From the Desk of Pastor Clay

“While they were in Bethlehem, the time came for her to have the baby. She gave birth to her first son, wrapped him in cloths, and laid him in a manger - there was no room for them to stay in the inn." 
(Luke 2:6-7, Good News Translation)
 
When Traditions Go Awry, Christmas Happens!
 
What are your favorite Christmas traditions? Mine coincide with different stages in my life. For a long time, Christmas Eve was spent at the Gregory United Methodist Church and then over to Grandma and Grandpa O’Neill’s house, and Christmas Day was at Grandma Lundberg’s house. The nice thing is that all my grandparents lived in Gregory, so pulling this off was no real feat for our family.

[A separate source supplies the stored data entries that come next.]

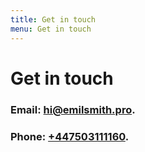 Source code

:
 ```yaml
---
title: Get in touch
menu: Get in touch
---
```


# Get in touch

### Email: [hi@emilsmith.pro](mailto:hi@emilsmith.pro).

### Phone: [+447503111160](mailto:+447503111160). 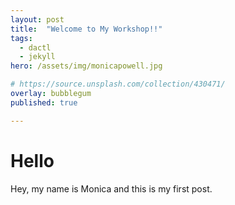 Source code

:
```yaml
---
layout: post
title:  "Welcome to My Workshop!!"
tags:
  - dactl
  - jekyll
hero: /assets/img/monicapowell.jpg

# https://source.unsplash.com/collection/430471/
overlay: bubblegum
published: true

---
```


# Hello

Hey, my name is Monica and this is my first post.
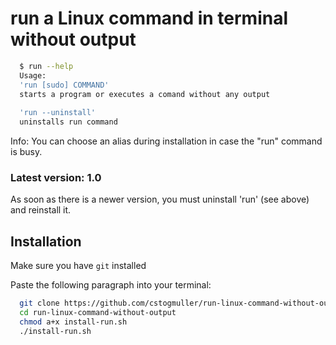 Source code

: 
# run a Linux command in terminal without output

```bash
  $ run --help
  Usage:
  'run [sudo] COMMAND'
  starts a program or executes a comand without any output
  
  'run --uninstall'
  uninstalls run command
```
Info: You can choose an alias during installation in case the "run" command is busy.
### Latest version: 1.0
As soon as there is a newer version, you must uninstall 'run' (see above) and reinstall it.
## Installation

Make sure you have `git` installed

Paste the following paragraph into your terminal:

```bash
  git clone https://github.com/cstogmuller/run-linux-command-without-output.git
  cd run-linux-command-without-output
  chmod a+x install-run.sh
  ./install-run.sh
```
    
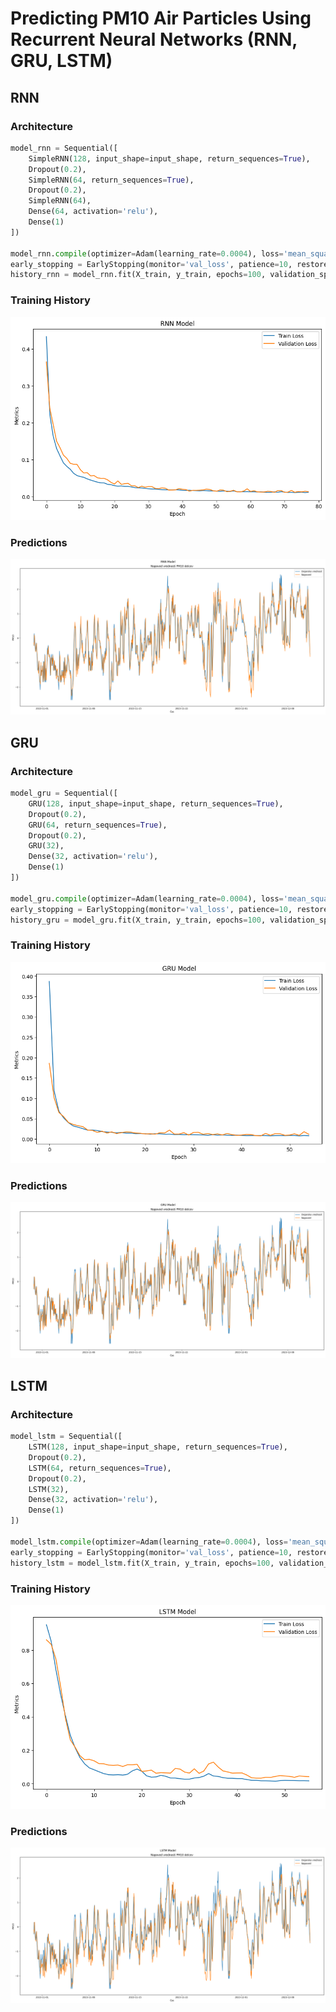 # Predicting PM10 Air Particles Using Recurrent Neural Networks (RNN, GRU, LSTM)

## RNN
### Architecture
```python
model_rnn = Sequential([
    SimpleRNN(128, input_shape=input_shape, return_sequences=True),
    Dropout(0.2),
    SimpleRNN(64, return_sequences=True),
    Dropout(0.2),
    SimpleRNN(64),
    Dense(64, activation='relu'),
    Dense(1)
])

model_rnn.compile(optimizer=Adam(learning_rate=0.0004), loss='mean_squared_error')
early_stopping = EarlyStopping(monitor='val_loss', patience=10, restore_best_weights=True)
history_rnn = model_rnn.fit(X_train, y_train, epochs=100, validation_split=0.2, verbose=1, callbacks=[early_stopping])
```

### Training History
<img src="screenshots/rnn_history.png">

### Predictions
<img src="screenshots/rnn_predictions.png">

## GRU
### Architecture
```python
model_gru = Sequential([
    GRU(128, input_shape=input_shape, return_sequences=True),
    Dropout(0.2), 
    GRU(64, return_sequences=True),
    Dropout(0.2),
    GRU(32), 
    Dense(32, activation='relu'),
    Dense(1)
])

model_gru.compile(optimizer=Adam(learning_rate=0.0004), loss='mean_squared_error')
early_stopping = EarlyStopping(monitor='val_loss', patience=10, restore_best_weights=True)
history_gru = model_gru.fit(X_train, y_train, epochs=100, validation_split=0.2, verbose=1, callbacks=[early_stopping])
```

### Training History
<img src="screenshots/gru_history.png">

### Predictions
<img src="screenshots/gru_predictions.png">

## LSTM
### Architecture
```python
model_lstm = Sequential([
    LSTM(128, input_shape=input_shape, return_sequences=True),
    Dropout(0.2),
    LSTM(64, return_sequences=True),
    Dropout(0.2),
    LSTM(32),
    Dense(32, activation='relu'),
    Dense(1)
])

model_lstm.compile(optimizer=Adam(learning_rate=0.0004), loss='mean_squared_error')
early_stopping = EarlyStopping(monitor='val_loss', patience=10, restore_best_weights=True)
history_lstm = model_lstm.fit(X_train, y_train, epochs=100, validation_split=0.2, verbose=1, shuffle=False, callbacks=[early_stopping])
```

### Training History
<img src="screenshots/lstm_history.png">

### Predictions
<img src="screenshots/lstm_predictions.png"> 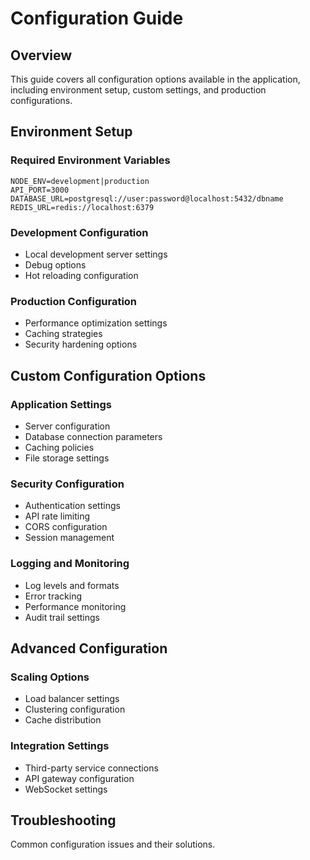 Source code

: # Configuration Guide

## Overview
This guide covers all configuration options available in the application, including environment setup, custom settings, and production configurations.

## Environment Setup
### Required Environment Variables
```env
NODE_ENV=development|production
API_PORT=3000
DATABASE_URL=postgresql://user:password@localhost:5432/dbname
REDIS_URL=redis://localhost:6379
```

### Development Configuration
- Local development server settings
- Debug options
- Hot reloading configuration

### Production Configuration
- Performance optimization settings
- Caching strategies
- Security hardening options

## Custom Configuration Options
### Application Settings
- Server configuration
- Database connection parameters
- Caching policies
- File storage settings

### Security Configuration
- Authentication settings
- API rate limiting
- CORS configuration
- Session management

### Logging and Monitoring
- Log levels and formats
- Error tracking
- Performance monitoring
- Audit trail settings

## Advanced Configuration
### Scaling Options
- Load balancer settings
- Clustering configuration
- Cache distribution

### Integration Settings
- Third-party service connections
- API gateway configuration
- WebSocket settings

## Troubleshooting
Common configuration issues and their solutions.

The best part of our Christmas at grandparents was the treats. My Grandma Doris Lundberg baked the best bread, and the aroma enveloped her entire home. Grandma Mary, on the other hand, baked all kinds of Christmas goodies, but my favorite was always her Haystacks (or Chinese New Year Cookies).
 
After my Grandma O’Neill passed away in 2003, Christmas Eve shifted over to Burke, SD, at my Aunt Peg’s house, and the meal became all our favorite soups and salads. Each of us had our own mug picked especially for us by Aunt Peg (Mine had a snowman on it), and our night would inevitably end with a game of Nerts, a card game that’s sort of like a competitive version of solitaire. After a few years of soup-and-sandwich, we shifted to Crabby Christmas (crab legs), but we kept the Nerts.
 
These traditions have taken on several different iterations now that all my cousins and I are older and have children of our own. My favorite tradition right now with my family, Linse and the kids, is what we do around presents: one want, one need, one thing to wear, and one thing to read.
 
The key of all the traditions is not the activities themselves; the key is the people with whom I did the activities: grandparents, parents, aunts, uncles, cousins, kids, church family, etc.
 
As you read this, we are preparing to celebrate Christmas here in the church and in our homes. Your traditions are coming together. Maybe you’re having a conversation that sounds like my family’s conversation: “What are we doing this year? Oh, the same thing we do every year? Great.” Despite how much we plan and rely on traditions to carry us through, what happens when it all falls apart? Christmas happens.
 
As we think about the Christmas story in scripture, we discover the greatest gift that we never expected. And we discover that first Christmas was not perfect. A very-pregnant Mary and her fiancé Joseph were forced to travel to Bethlehem for a census only to find no room at the inn. The time for the baby to be born came while they sought refuge around a warm manger to give birth to a baby boy. Unimpressive shepherds show up, and Mary is comforted by the sights and sounds (and the smells) of an Israeli stable. Talk about traditions going awry...
 
No matter how it happens, Christmas is about a time of being with those that we love and cherish. Christmas is about bringing people together from all different walks of life. Christmas is about memories being made, memories that will last a lifetime, where traditions are born, and life is able to change. Christmas is about us gathering in the house of God to celebrate the birth of our Lord and Savior.
 
Let us join together on this journey, to seek our Lord, with family, friends, and loved ones near. Let us make memories that fill and warm our hearts. Just like the memories of Christmases past continue to warm us and move us onward. Although our past Christmases weren’t perfect, they’ve shaped us into who we are today. The memories that we make this Christmas will carry forward and to shape us into who we will become. When we remember Jesus and share his love with others, Christmas happens.